Now am I am left with only two things to do in here.

1) I need to lock off the admin resources for users not logged in, but I'm not sure how exactly to tie in php authentication to apache authentication... I guess I could use a cookie, but that seems awfully insecure.. perhaps session variables can be made available?

2) In a perfect world, the subdirectory of the webroot (if any), in which the resides, shouldn't have to be hard-coded in here. Short of creating a generator for .htaccess, is there any way to pull that in?

Thanks!

By the way Richard, I spent some time reading on here last night, you sure do get around, it seems you've been working with this for a while - mod_rewrite has the unique ability to make me feel deficient as a programmer...
jon23d
 
Posts: 19
Joined: Sun Feb 01, 2009 11:36 pm

Postby richardk » Sat Sep 26, 2009 2:49 pm

1) I need to lock off the admin resources for users not logged in, but I'm not sure how exactly to tie in php authentication to apache authentication... I guess I could use a cookie, but that seems awfully insecure.. perhaps session variables can be made available?

What are you trying to protect? The whole directory?
$_SESSION variables are not available.
The only ways i can think of doing it are to use a RewriteMap PHP program (you need access to the server configuration) or to run all requests through a PHP script that checks the auth.

2) In a perfect world, the subdirectory of the webroot (if any), in which the resides, shouldn't have to be hard-coded in here. Short of creating a generator for .htaccess, is there any way to pull that in?

Try adding
Code: Select all
RewriteCond %{REQUEST_URI}?$0 ^((.+)/)?([^?]+)\?(.+)$
RewriteRule ^.*$ - [E=BASE%2]

after
Code: Select all
RewriteRule .* - [L]

and using
Code: Select all
%{ENV:BASE}

instead of "/rewrite".
richardk
 
Posts: 8800
Joined: Wed Dec 21, 2005 7:50 am

Postby jon23d » Sat Sep 26, 2009 3:27 pm

I've never seen $0 before, what is that exactly?

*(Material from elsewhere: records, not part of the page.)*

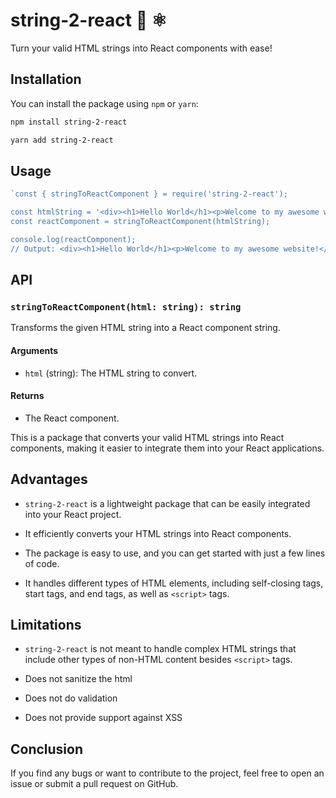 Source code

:
# string-2-react 🧵  ⚛️

Turn your valid HTML strings into React components with ease! 

## Installation

You can install the package using `npm` or `yarn`:

```bash
npm install string-2-react
```

```bash
yarn add string-2-react 
```

## Usage

```javascript
`const { stringToReactComponent } = require('string-2-react');

const htmlString = '<div><h1>Hello World</h1><p>Welcome to my awesome website!</p></div>';
const reactComponent = stringToReactComponent(htmlString);

console.log(reactComponent);
// Output: <div><h1>Hello World</h1><p>Welcome to my awesome website!</p></div>` 
```

## API

### `stringToReactComponent(html: string): string`

Transforms the given HTML string into a React component string.

#### Arguments

-   `html` (string): The HTML string to convert.

#### Returns

-   The React component.

This is a package that converts your valid HTML strings into React components, making it easier to integrate them into your React applications.

## Advantages

- `string-2-react` is a lightweight package that can be easily integrated into your React project.

- It efficiently converts your HTML strings into React components.

- The package is easy to use, and you can get started with just a few lines of code.

- It handles different types of HTML elements, including self-closing tags, start tags, and end tags, as well as `<script>` tags.

## Limitations

- `string-2-react` is not meant to handle complex HTML strings that include other types of non-HTML content besides `<script>` tags.

- Does not sanitize the html 

- Does not do validation

- Does not provide support against XSS

## Conclusion

If you find any bugs or want to contribute to the project, feel free to open an issue or submit a pull request on GitHub.
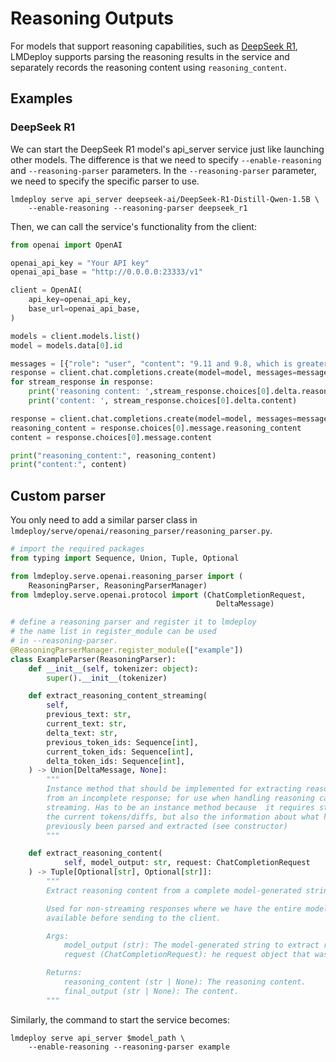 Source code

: # Reasoning Outputs

For models that support reasoning capabilities, such as [DeepSeek R1](https://huggingface.co/deepseek-ai/DeepSeek-R1), LMDeploy supports parsing the reasoning results in the service and separately records the reasoning content using `reasoning_content`.

## Examples

### DeepSeek R1

We can start the DeepSeek R1 model's api_server service just like launching other models. The difference is that we need to specify `--enable-reasoning` and `--reasoning-parser` parameters.
In the `--reasoning-parser` parameter, we need to specify the specific parser to use.

```
lmdeploy serve api_server deepseek-ai/DeepSeek-R1-Distill-Qwen-1.5B \
    --enable-reasoning --reasoning-parser deepseek_r1
```

Then, we can call the service's functionality from the client:

```python
from openai import OpenAI

openai_api_key = "Your API key"
openai_api_base = "http://0.0.0.0:23333/v1"

client = OpenAI(
    api_key=openai_api_key,
    base_url=openai_api_base,
)

models = client.models.list()
model = models.data[0].id

messages = [{"role": "user", "content": "9.11 and 9.8, which is greater?"}]
response = client.chat.completions.create(model=model, messages=messages, stream=True)
for stream_response in response:
    print('reasoning content: ',stream_response.choices[0].delta.reasoning_content)
    print('content: ', stream_response.choices[0].delta.content)

response = client.chat.completions.create(model=model, messages=messages, stream=False)
reasoning_content = response.choices[0].message.reasoning_content
content = response.choices[0].message.content

print("reasoning_content:", reasoning_content)
print("content:", content)
```

## Custom parser

You only need to add a similar parser class in `lmdeploy/serve/openai/reasoning_parser/reasoning_parser.py`.

```python
# import the required packages
from typing import Sequence, Union, Tuple, Optional

from lmdeploy.serve.openai.reasoning_parser import (
    ReasoningParser, ReasoningParserManager)
from lmdeploy.serve.openai.protocol import (ChatCompletionRequest,
                                              DeltaMessage)

# define a reasoning parser and register it to lmdeploy
# the name list in register_module can be used
# in --reasoning-parser.
@ReasoningParserManager.register_module(["example"])
class ExampleParser(ReasoningParser):
    def __init__(self, tokenizer: object):
        super().__init__(tokenizer)

    def extract_reasoning_content_streaming(
        self,
        previous_text: str,
        current_text: str,
        delta_text: str,
        previous_token_ids: Sequence[int],
        current_token_ids: Sequence[int],
        delta_token_ids: Sequence[int],
    ) -> Union[DeltaMessage, None]:
        """
        Instance method that should be implemented for extracting reasoning
        from an incomplete response; for use when handling reasoning calls and
        streaming. Has to be an instance method because  it requires state -
        the current tokens/diffs, but also the information about what has
        previously been parsed and extracted (see constructor)
        """

    def extract_reasoning_content(
            self, model_output: str, request: ChatCompletionRequest
    ) -> Tuple[Optional[str], Optional[str]]:
        """
        Extract reasoning content from a complete model-generated string.

        Used for non-streaming responses where we have the entire model response
        available before sending to the client.

        Args:
            model_output (str): The model-generated string to extract reasoning content from.
            request (ChatCompletionRequest): he request object that was used to generate the model_output.

        Returns:
            reasoning_content (str | None): The reasoning content.
            final_output (str | None): The content.
        """
```

Similarly, the command to start the service becomes:

```
lmdeploy serve api_server $model_path \
    --enable-reasoning --reasoning-parser example
```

It didn't quite work though, heres what I got from the log at those portions:

Code: Select all
(3) [per-dir /Applications/MAMP/htdocs/rewrite/] strip per-dir prefix: /Applications/MAMP/htdocs/rewrite/admin/test.php -> admin/test.php

(3) [per-dir /Applications/MAMP/htdocs/rewrite/] applying pattern '^.*$' to uri 'admin/test.php'

(4) RewriteCond: input='/rewrite/admin/test.php?admin/test.php' pattern='^((.+)/)?([^?]+)\?(.+)$' => matched


(3) [per-dir /Applications/MAMP/htdocs/rewrite/] strip per-dir prefix: /Applications/MAMP/htdocs/rewrite/admin/test.php -> admin/test.php

(3) [per-dir /Applications/MAMP/htdocs/rewrite/] applying pattern '^admin/(.*)$' to uri 'admin/test.php'

(4) RewriteCond: input='/Applications/MAMP/htdocs/admin/webroot/test.php' pattern='-f' => not-matched


I'm not 100% sure what I'm looking at, but it looks like you are saying I can extract the subfolder based on the request? So, add a / in front of whatever is in $0, strip that from REQUEST_URI, and voila? I like it, but what is $0...

In response to your question about the folder, yes, I do want to protect the entire thing. Is it likely that somebody is going to be trying to steal logos from the admin area, probably not, but I don't want to reveal any information that I don't have to. I'll probably do the same in the same thing in the front-end at some point as well for sites that use subscription-type content that is stored on disk that can't included in an html page.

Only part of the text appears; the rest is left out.